Task »
Copy each line below in which the word "vitejs" occurs.

Dataset excerpts:
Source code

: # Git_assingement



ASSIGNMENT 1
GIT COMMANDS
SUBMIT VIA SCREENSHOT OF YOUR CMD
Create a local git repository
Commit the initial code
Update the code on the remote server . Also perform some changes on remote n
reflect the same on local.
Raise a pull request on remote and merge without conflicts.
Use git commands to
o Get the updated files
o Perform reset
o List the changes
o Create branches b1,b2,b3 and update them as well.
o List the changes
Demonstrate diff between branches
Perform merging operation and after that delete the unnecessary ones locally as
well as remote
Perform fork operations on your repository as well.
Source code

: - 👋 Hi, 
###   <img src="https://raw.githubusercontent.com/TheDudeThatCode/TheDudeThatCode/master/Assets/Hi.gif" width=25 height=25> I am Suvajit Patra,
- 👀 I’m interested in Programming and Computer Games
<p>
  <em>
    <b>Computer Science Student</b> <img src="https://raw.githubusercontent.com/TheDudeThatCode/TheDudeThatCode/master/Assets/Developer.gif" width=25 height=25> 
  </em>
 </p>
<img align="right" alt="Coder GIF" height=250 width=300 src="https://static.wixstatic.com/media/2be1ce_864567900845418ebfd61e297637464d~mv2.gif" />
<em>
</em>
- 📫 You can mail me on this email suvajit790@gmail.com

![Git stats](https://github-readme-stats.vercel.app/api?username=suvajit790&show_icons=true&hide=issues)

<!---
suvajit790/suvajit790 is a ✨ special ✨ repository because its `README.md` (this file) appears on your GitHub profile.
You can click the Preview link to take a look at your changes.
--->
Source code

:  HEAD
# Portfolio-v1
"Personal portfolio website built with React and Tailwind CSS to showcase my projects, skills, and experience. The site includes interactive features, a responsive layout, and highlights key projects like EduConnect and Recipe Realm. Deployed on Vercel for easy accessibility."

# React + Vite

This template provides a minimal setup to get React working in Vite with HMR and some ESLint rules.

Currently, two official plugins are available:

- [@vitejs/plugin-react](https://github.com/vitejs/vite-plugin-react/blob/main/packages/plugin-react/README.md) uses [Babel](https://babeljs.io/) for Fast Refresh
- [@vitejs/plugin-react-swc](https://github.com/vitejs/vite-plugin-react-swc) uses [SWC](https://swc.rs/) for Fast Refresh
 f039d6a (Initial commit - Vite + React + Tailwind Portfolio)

Result »
- [@vitejs/plugin-react](https://github.com/vitejs/vite-plugin-react/blob/main/packages/plugin-react/README.md) uses [Babel](https://babeljs.io/) for Fast Refresh
- [@vitejs/plugin-react-swc](https://github.com/vitejs/vite-plugin-react-swc) uses [SWC](https://swc.rs/) for Fast Refresh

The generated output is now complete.